[Start of Attachment]

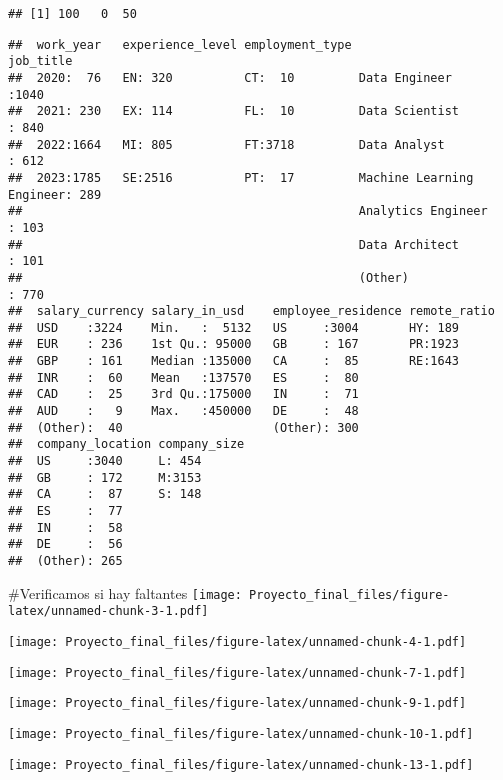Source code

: \documentclass[
]{article}
\begin{document}
\begin{verbatim}
## [1] 100   0  50
\end{verbatim}

\begin{verbatim}
##  work_year   experience_level employment_type                     job_title   
##  2020:  76   EN: 320          CT:  10         Data Engineer            :1040  
##  2021: 230   EX: 114          FL:  10         Data Scientist           : 840  
##  2022:1664   MI: 805          FT:3718         Data Analyst             : 612  
##  2023:1785   SE:2516          PT:  17         Machine Learning Engineer: 289  
##                                               Analytics Engineer       : 103  
##                                               Data Architect           : 101  
##                                               (Other)                  : 770  
##  salary_currency salary_in_usd    employee_residence remote_ratio
##  USD    :3224    Min.   :  5132   US     :3004       HY: 189     
##  EUR    : 236    1st Qu.: 95000   GB     : 167       PR:1923     
##  GBP    : 161    Median :135000   CA     :  85       RE:1643     
##  INR    :  60    Mean   :137570   ES     :  80                   
##  CAD    :  25    3rd Qu.:175000   IN     :  71                   
##  AUD    :   9    Max.   :450000   DE     :  48                   
##  (Other):  40                     (Other): 300                   
##  company_location company_size
##  US     :3040     L: 454      
##  GB     : 172     M:3153      
##  CA     :  87     S: 148      
##  ES     :  77                 
##  IN     :  58                 
##  DE     :  56                 
##  (Other): 265
\end{verbatim}

\#Verificamos si hay faltantes
\texttt{[image: Proyecto\_final\_files/figure-latex/unnamed-chunk-3-1.pdf]}

\texttt{[image: Proyecto\_final\_files/figure-latex/unnamed-chunk-4-1.pdf]}

\texttt{[image: Proyecto\_final\_files/figure-latex/unnamed-chunk-7-1.pdf]}

\texttt{[image: Proyecto\_final\_files/figure-latex/unnamed-chunk-9-1.pdf]}

\texttt{[image: Proyecto\_final\_files/figure-latex/unnamed-chunk-10-1.pdf]}

\texttt{[image: Proyecto\_final\_files/figure-latex/unnamed-chunk-13-1.pdf]}
\end{document}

[End of Attachment]

-- AIM OF THE TASK --
Every line above is to be reproduced verbatim, and the pictures are to be omitted.

-- YOUR RESPONSE --
Source code

: \documentclass[
]{article}
\begin{document}
\begin{verbatim}
## [1] 100   0  50
\end{verbatim}

\begin{verbatim}
##  work_year   experience_level employment_type                     job_title   
##  2020:  76   EN: 320          CT:  10         Data Engineer            :1040  
##  2021: 230   EX: 114          FL:  10         Data Scientist           : 840  
##  2022:1664   MI: 805          FT:3718         Data Analyst             : 612  
##  2023:1785   SE:2516          PT:  17         Machine Learning Engineer: 289  
##                                               Analytics Engineer       : 103  
##                                               Data Architect           : 101  
##                                               (Other)                  : 770  
##  salary_currency salary_in_usd    employee_residence remote_ratio
##  USD    :3224    Min.   :  5132   US     :3004       HY: 189     
##  EUR    : 236    1st Qu.: 95000   GB     : 167       PR:1923     
##  GBP    : 161    Median :135000   CA     :  85       RE:1643     
##  INR    :  60    Mean   :137570   ES     :  80                   
##  CAD    :  25    3rd Qu.:175000   IN     :  71                   
##  AUD    :   9    Max.   :450000   DE     :  48                   
##  (Other):  40                     (Other): 300                   
##  company_location company_size
##  US     :3040     L: 454      
##  GB     : 172     M:3153      
##  CA     :  87     S: 148      
##  ES     :  77                 
##  IN     :  58                 
##  DE     :  56                 
##  (Other): 265
\end{verbatim}

\#Verificamos si hay faltantes
\texttt{[image: Proyecto\_final\_files/figure-latex/unnamed-chunk-3-1.pdf]}

\texttt{[image: Proyecto\_final\_files/figure-latex/unnamed-chunk-4-1.pdf]}

\texttt{[image: Proyecto\_final\_files/figure-latex/unnamed-chunk-7-1.pdf]}

\texttt{[image: Proyecto\_final\_files/figure-latex/unnamed-chunk-9-1.pdf]}

\texttt{[image: Proyecto\_final\_files/figure-latex/unnamed-chunk-10-1.pdf]}

\texttt{[image: Proyecto\_final\_files/figure-latex/unnamed-chunk-13-1.pdf]}
\end{document}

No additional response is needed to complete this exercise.